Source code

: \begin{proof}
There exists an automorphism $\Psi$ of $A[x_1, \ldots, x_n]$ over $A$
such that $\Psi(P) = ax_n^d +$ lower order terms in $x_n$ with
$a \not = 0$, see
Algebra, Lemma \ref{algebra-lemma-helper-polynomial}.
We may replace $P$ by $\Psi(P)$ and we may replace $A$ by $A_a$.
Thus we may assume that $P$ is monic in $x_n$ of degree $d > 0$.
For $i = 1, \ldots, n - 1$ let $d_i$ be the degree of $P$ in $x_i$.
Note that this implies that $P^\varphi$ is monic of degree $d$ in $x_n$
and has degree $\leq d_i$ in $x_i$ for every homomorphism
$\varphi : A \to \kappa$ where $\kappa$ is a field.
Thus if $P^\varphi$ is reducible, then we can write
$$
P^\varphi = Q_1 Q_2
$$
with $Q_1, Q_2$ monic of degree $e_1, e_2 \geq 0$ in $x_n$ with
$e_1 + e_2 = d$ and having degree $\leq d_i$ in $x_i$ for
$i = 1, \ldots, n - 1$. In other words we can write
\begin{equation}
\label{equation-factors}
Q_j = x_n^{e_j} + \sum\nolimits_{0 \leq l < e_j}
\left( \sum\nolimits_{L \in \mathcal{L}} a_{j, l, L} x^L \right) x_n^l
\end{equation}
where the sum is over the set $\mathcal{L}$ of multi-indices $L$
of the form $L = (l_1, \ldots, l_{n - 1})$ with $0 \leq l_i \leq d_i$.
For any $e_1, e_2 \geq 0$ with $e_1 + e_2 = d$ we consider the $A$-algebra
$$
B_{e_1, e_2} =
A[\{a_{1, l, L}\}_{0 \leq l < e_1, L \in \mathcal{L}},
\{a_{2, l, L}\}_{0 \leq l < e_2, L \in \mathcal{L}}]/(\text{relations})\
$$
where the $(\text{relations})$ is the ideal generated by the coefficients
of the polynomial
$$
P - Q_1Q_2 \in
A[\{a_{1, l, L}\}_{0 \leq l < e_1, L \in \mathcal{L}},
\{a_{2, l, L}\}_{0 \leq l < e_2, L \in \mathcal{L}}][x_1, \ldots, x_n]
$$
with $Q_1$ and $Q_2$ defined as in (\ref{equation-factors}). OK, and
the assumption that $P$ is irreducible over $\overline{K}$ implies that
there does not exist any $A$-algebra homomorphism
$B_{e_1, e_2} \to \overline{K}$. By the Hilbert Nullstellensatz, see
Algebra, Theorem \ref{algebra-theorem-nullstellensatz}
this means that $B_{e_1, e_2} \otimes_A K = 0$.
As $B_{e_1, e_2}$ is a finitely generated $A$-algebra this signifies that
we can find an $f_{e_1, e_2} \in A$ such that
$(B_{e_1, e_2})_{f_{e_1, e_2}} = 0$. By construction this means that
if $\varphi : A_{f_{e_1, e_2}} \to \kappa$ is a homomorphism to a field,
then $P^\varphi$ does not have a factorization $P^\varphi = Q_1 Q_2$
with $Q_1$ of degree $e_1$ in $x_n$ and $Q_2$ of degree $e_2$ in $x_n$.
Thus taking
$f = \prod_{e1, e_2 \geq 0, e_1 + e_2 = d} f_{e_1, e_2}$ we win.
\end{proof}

- TASK GOAL -
Which lines of the material contain "write"? List them.

- YOUR RESPONSE -
Thus if $P^\varphi$ is reducible, then we can write
$i = 1, \ldots, n - 1$. In other words we can write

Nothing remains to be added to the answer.